Paul Paul - 21 days ago 5
Ruby Question

How to force Ruby string to n characters

How to force Ruby string variable output using

puts
to n characters so that if the variable is longer, it will be truncated, if shorter, it will be expanded by trailing or leading spaces?

Is there some standard method to do this?

Answer

Ruby supports using format strings, like many other languages:

[11] (pry) main: 0> '%3.3s' % 'f'
=> "  f"
[12] (pry) main: 0> '%3.3s' % 'foo'
=> "foo"
[13] (pry) main: 0> '%3.3s' % 'foobar'
=> "foo"

If you want to pad on the right, use a - in the format string:

[14] (pry) main: 0> '%-3.3s' % 'f'
=> "f  "
[15] (pry) main: 0> '%-3.3s' % 'foo'
=> "foo"
[16] (pry) main: 0> '%-3.3s' % 'foobar'
=> "foo"

You could also use printf or sprintf, but I prefer the more generic %, which is like sprintf.

From the sprintf docs:

  s   | Argument is a string to be substituted.  If the format
      | sequence contains a precision, at most that many characters
      | will be copied.

and:

-        | all           | Left-justify the result of this conversion.

What if I want to pad not with spaces but with some other character?

The underlying Ruby code is written in C, and it's hard-coded to use ' ' as the pad character, so that's not possible directly, unless you want to modify the source, recompile your Ruby, and live with a one-off version of the language.
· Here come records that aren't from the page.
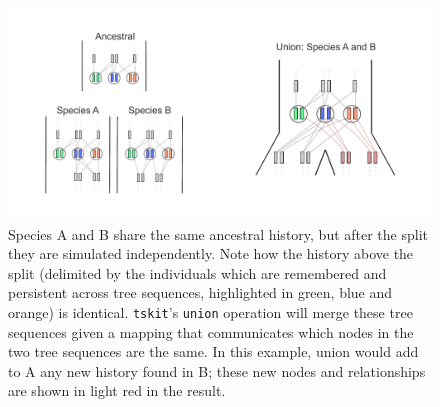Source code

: \documentclass[12pt]{article}
\newcommand{\tskit}[0]{\texttt{tskit}\xspace}
\begin{document}
\begin{figure}[h!]
    \centering
     \includegraphics[width=\textwidth]{figures/union.pdf}
     \caption{
         Species A and B share the same ancestral history, but after the split they are simulated independently. Note how the history above the split (delimited by the individuals which are remembered and persistent across tree sequences, highlighted in green, blue and orange) is identical.
     \tskit's \texttt{union} operation will merge these tree sequences given a mapping that communicates which nodes in the two tree sequences are the same.
     In this example, union would add to A any new history found in B;
     these new nodes and relationships are shown in light red in the result.
     \label{fig:union}
     }
    \end{figure}
\end{document}
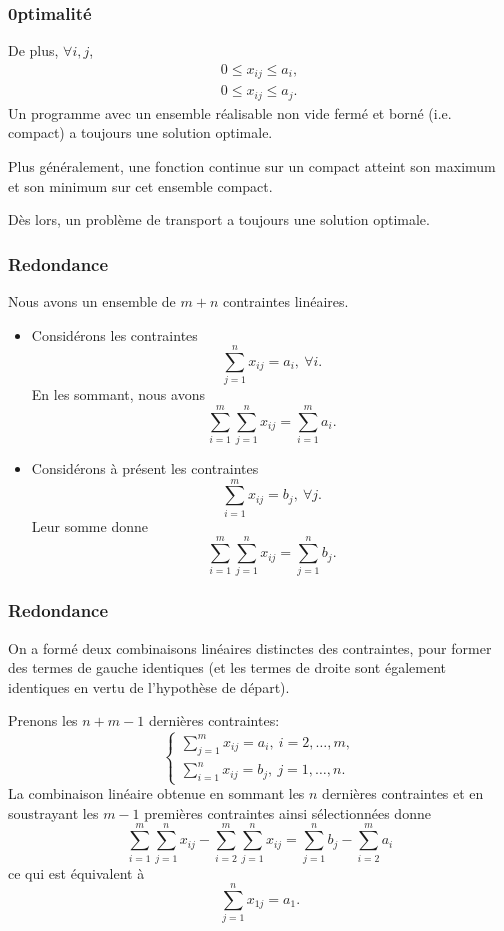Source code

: \documentclass[usepdftitle=false, aspectratio=169]{beamer}
\begin{document}
\begin{frame}
\frametitle{0ptimalité}

De plus, $\forall i, j$,
\begin{align*}
0 \leq x_{ij} \leq a_i, \\
0 \leq x_{ij} \leq a_j.
\end{align*}
Un programme avec un ensemble réalisable non vide fermé et borné (i.e. compact) a toujours une solution optimale.

\mbox{}

Plus généralement, une fonction continue sur un compact atteint son maximum et son minimum sur cet ensemble compact.

\mbox{}

Dès lors, un problème de transport a toujours une solution optimale.

\end{frame}

\begin{frame}
\frametitle{Redondance}

Nous avons un ensemble de $m+n$ contraintes linéaires.
\begin{itemize}
	\item Considérons les contraintes
	$$
	\sum_{j = 1}^n x_{ij} = a_i,\ \forall i.
	$$
	En les sommant, nous avons
	$$
	\sum_{i = 1}^m \sum_{j = 1}^n x_{ij} = \sum_{i = 1}^m a_i.
	$$
	\item Considérons à présent les contraintes
	$$
	\sum_{i = 1}^m x_{ij} = b_j,\ \forall j.
	$$
	Leur somme donne
	$$
	\sum_{i = 1}^m \sum_{j = 1}^n x_{ij} = \sum_{j = 1}^n b_j.
	$$
\end{itemize}

\end{frame}

\begin{frame}
\frametitle{Redondance}

On a formé deux combinaisons linéaires distinctes des contraintes, pour former des termes de gauche identiques (et les termes de droite sont également identiques en vertu de l'hypothèse de départ).

Prenons les $n+m-1$ dernières contraintes:
$$
\begin{cases}
\sum_{j = 1}^m x_{ij} = a_i,\ i = 2,\ldots,m,\\
\sum_{i = 1}^n x_{ij} = b_j,\ j = 1,\ldots,n.
\end{cases}
$$
La combinaison linéaire obtenue en sommant les $n$ dernières contraintes et en soustrayant les $m-1$ premières contraintes ainsi sélectionnées donne
$$
\sum_{i = 1}^m \sum_{j = 1}^n x_{ij} - 
\sum_{i = 2}^m \sum_{j = 1}^n x_{ij}
= \sum_{j =1}^n b_j - \sum_{i = 2}^m a_i
$$
ce qui est équivalent à
$$
\sum_{j = 1}^n x_{1j} = a_1.
$$

\end{frame}
\end{document}
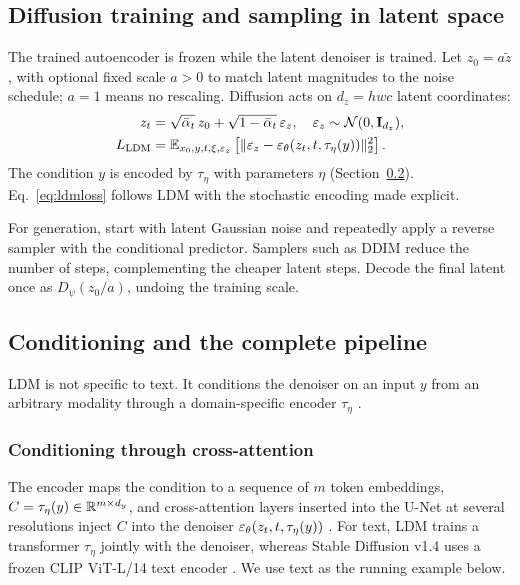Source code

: \subsection{Diffusion training and sampling in latent space}\label{sec:pipeline}
The trained autoencoder is frozen while the latent denoiser is trained. Let $z_0=a\tilde z$, with optional fixed scale
$a>0$ to match latent magnitudes to the noise schedule; $a=1$ means no
rescaling. Diffusion acts on $d_z=hwc$ latent coordinates:
\begin{align}
z_t&=\sqrt{\ab_t}\,z_0+\sqrt{1-\ab_t}\,\eps_z,\quad
\eps_z\sim\Normal(0,\Id_{d_z}),\label{eq:latentnoise}\\
L_{\rm LDM}&=\E_{x_0,y,t,\xi,\eps_z}
\left[\|\eps_z-\eps_\theta(z_t,t,\tau_\eta(y))\|_2^2\right].
\label{eq:ldmloss}
\end{align}
The condition $y$ is encoded by $\tau_\eta$ with parameters $\eta$
(Section~\ref{sec:attention}). Eq.~\eqref{eq:ldmloss} follows
LDM \cite[Eq.~3]{rombach2022ldm} with the stochastic encoding made explicit.

For generation, start with latent Gaussian noise and repeatedly apply a
reverse sampler with the conditional predictor. Samplers such as DDIM
\cite{song2021ddim} reduce the number of steps, complementing the cheaper
latent steps. Decode the
final latent once as $D_\psi(z_0/a)$, undoing the training scale.

\subsection{Conditioning and the complete pipeline}\label{sec:attention}\label{sec:cfg}
LDM is not specific to text. It conditions the denoiser on an input $y$
from an arbitrary modality through a domain-specific encoder $\tau_\eta$
\cite[Sec.~3.3]{rombach2022ldm}.

\subsubsection{Conditioning through cross-attention}\label{sec:crossattn}
The encoder maps the condition to a sequence of $m$ token embeddings,
$C=\tau_\eta(y)\in\R^{m\times d_y}$, and cross-attention layers inserted
into the U-Net at several resolutions inject $C$ into the denoiser
$\eps_\theta(z_t,t,\tau_\eta(y))$ \cite[Sec.~3.3]{rombach2022ldm}. For
text, LDM trains a transformer $\tau_\eta$ jointly with the denoiser,
whereas Stable Diffusion v1.4 uses a frozen CLIP ViT-L/14 text encoder
\cite{radford2021clip,compvis2022sd14}. We use text as the running
example below.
Instead, you can do something like:

[17] (pry) main: 0> ('%-3.3s' % 'f').gsub(' ', '.')
=> "f.."

This gets a lot more complicated than a simple gsub though. Often it's better to adjust the string without using format strings if you need to supply special characters. Format strings are very powerful but they're not totally flexible.

Otherwise, I'd go with something like @steenslag's solution, which is the basis for rolling your own. You lose the ability to use format strings and have to rely on concatenating your strings or something similar to get columnar output, but it will also work.